*** Opening Given information ***

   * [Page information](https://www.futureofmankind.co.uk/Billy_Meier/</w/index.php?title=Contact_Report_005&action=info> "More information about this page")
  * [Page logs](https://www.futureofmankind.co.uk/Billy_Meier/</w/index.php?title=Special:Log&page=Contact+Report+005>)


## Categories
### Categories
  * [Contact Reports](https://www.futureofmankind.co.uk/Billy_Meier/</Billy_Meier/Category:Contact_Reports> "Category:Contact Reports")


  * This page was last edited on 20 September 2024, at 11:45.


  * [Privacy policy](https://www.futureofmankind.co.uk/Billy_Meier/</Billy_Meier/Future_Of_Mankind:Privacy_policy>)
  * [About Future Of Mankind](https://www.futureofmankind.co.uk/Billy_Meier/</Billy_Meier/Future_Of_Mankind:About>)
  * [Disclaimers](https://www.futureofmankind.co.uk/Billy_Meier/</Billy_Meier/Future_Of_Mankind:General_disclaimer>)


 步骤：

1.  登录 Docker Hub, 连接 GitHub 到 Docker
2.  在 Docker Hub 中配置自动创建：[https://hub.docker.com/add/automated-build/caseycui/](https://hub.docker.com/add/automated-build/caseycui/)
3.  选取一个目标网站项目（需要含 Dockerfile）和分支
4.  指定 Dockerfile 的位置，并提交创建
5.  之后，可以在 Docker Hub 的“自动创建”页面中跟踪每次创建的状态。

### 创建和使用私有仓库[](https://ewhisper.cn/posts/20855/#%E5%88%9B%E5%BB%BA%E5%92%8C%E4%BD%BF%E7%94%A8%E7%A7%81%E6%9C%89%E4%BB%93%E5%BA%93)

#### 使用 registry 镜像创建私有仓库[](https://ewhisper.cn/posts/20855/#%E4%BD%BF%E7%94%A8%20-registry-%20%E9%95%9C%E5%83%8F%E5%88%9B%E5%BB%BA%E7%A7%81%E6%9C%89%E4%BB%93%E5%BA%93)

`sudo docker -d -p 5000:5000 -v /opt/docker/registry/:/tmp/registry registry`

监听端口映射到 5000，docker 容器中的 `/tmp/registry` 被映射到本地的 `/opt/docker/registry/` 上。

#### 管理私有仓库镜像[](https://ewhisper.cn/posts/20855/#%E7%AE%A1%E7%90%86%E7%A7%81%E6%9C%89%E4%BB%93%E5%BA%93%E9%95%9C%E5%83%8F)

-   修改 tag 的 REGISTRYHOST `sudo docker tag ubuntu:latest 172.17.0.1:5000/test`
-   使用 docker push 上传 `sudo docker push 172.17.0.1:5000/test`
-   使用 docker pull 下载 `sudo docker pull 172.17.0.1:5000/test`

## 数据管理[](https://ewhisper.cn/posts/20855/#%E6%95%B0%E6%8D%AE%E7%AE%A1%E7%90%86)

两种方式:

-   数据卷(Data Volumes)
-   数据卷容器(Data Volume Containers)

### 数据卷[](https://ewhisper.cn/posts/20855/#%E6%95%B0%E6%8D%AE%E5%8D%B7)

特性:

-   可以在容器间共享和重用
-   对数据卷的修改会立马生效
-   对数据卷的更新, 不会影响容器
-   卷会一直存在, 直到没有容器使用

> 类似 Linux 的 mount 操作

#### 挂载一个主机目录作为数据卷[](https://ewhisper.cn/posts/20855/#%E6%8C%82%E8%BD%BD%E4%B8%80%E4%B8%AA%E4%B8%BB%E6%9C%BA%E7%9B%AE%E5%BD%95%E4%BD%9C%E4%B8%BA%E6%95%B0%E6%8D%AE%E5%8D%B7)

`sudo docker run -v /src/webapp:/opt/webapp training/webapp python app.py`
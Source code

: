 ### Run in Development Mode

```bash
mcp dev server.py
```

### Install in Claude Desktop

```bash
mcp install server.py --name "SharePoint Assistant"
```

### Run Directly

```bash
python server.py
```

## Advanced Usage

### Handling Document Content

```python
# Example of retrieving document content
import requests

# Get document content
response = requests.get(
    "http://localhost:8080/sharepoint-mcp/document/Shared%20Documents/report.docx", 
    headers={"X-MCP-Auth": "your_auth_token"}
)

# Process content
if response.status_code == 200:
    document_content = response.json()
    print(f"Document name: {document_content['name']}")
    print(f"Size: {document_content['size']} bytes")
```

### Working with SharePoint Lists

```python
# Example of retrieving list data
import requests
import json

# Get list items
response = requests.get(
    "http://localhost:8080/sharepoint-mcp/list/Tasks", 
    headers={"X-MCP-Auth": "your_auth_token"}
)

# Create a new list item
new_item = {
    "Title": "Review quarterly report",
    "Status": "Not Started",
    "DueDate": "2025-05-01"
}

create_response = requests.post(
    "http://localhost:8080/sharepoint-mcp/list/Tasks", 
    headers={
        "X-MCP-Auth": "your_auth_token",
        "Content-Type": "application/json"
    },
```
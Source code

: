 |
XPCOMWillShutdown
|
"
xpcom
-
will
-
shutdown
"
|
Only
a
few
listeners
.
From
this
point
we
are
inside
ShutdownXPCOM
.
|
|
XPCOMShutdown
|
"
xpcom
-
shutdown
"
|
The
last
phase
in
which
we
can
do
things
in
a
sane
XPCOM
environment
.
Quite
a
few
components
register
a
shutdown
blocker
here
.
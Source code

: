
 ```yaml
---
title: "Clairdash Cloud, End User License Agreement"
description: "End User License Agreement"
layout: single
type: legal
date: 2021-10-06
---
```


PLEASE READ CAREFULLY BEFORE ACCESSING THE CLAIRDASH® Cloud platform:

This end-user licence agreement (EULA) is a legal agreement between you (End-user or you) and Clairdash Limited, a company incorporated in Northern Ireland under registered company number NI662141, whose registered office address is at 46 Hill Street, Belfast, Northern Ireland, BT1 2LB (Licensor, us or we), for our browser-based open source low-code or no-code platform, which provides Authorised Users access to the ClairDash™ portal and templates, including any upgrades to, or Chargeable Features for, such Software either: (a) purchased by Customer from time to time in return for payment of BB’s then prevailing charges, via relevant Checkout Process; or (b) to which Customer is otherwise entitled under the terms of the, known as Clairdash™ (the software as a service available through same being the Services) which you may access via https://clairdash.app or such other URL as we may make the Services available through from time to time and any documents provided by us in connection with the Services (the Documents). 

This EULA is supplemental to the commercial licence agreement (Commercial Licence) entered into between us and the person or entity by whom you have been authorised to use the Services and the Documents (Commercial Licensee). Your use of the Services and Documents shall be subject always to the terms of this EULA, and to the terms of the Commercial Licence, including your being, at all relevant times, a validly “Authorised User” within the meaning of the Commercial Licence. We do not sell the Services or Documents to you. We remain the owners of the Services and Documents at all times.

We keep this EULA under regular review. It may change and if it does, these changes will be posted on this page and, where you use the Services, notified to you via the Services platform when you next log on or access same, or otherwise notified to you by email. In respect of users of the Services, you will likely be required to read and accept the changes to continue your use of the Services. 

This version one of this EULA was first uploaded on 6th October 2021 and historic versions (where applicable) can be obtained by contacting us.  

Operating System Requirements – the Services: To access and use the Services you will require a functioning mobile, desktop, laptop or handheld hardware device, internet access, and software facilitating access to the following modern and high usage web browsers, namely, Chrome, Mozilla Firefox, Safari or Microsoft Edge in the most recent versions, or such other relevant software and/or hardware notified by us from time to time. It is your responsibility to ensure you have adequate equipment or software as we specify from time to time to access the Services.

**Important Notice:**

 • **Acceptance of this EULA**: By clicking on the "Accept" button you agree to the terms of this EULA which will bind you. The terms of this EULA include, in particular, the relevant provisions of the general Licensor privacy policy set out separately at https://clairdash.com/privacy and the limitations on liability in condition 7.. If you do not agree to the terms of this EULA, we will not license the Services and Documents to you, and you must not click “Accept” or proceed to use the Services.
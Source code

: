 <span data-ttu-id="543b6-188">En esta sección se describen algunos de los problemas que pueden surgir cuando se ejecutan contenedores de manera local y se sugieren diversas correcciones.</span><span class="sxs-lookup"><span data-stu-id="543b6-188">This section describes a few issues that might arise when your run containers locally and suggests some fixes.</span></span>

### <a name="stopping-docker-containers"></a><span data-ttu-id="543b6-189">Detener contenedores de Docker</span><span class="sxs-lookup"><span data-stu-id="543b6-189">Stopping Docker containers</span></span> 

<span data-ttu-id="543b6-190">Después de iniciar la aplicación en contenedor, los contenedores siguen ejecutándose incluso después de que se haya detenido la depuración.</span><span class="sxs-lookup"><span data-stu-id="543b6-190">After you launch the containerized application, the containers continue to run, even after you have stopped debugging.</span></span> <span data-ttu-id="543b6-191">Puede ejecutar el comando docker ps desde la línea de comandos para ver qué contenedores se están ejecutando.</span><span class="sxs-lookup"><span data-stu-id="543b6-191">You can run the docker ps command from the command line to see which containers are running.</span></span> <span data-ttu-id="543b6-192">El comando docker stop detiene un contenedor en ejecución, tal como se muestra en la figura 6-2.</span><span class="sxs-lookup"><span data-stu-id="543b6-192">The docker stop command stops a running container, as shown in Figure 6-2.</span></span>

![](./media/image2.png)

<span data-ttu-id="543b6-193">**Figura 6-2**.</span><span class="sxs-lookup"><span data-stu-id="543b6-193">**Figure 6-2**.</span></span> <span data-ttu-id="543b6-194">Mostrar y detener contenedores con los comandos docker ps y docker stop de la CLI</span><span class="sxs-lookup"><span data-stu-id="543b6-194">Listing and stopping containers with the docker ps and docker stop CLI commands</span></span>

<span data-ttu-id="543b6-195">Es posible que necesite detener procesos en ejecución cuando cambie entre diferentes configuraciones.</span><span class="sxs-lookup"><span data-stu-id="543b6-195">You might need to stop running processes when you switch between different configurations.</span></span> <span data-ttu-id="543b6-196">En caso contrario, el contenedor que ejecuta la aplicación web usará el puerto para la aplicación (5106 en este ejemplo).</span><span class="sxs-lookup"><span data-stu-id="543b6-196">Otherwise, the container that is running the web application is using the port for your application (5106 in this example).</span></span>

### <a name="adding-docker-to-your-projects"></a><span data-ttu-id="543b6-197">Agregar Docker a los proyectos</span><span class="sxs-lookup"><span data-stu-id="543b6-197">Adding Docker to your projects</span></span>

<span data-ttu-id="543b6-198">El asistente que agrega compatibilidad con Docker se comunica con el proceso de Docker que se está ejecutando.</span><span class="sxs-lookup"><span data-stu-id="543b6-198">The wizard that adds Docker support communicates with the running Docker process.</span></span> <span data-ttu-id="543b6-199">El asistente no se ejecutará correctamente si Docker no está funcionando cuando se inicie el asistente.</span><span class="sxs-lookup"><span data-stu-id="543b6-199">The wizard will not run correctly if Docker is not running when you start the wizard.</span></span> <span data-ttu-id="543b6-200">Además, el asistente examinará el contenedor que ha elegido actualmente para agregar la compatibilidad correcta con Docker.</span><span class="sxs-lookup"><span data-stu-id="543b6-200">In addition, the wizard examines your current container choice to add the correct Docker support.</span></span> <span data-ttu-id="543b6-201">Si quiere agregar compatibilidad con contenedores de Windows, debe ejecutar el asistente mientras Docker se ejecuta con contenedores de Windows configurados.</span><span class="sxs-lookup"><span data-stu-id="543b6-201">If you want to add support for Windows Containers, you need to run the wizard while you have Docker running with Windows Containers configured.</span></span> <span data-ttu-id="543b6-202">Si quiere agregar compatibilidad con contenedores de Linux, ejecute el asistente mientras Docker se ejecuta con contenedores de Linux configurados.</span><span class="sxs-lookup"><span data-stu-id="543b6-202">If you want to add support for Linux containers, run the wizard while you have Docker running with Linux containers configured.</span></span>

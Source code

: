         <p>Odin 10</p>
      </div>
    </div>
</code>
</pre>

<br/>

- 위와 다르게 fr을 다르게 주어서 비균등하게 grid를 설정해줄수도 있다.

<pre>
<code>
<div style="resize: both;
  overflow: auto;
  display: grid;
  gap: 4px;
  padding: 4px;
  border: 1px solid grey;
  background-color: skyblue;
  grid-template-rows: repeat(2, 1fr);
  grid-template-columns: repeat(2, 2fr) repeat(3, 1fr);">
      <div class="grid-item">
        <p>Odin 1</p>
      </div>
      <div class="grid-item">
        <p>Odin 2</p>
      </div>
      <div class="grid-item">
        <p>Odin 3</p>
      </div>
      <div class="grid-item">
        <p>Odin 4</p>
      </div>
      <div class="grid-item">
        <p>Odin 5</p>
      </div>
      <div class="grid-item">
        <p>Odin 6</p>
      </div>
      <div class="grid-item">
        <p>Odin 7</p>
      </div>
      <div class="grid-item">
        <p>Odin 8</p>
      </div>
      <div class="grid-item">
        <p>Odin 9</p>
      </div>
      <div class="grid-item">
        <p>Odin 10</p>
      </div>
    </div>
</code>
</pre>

*** Closing Given information ***

## Task goal
Go line by line through the data above and report each one that holds the string "Dockerfile".

## Your response
3.  选取一个目标网站项目（需要含 Dockerfile）和分支
4.  指定 Dockerfile 的位置，并提交创建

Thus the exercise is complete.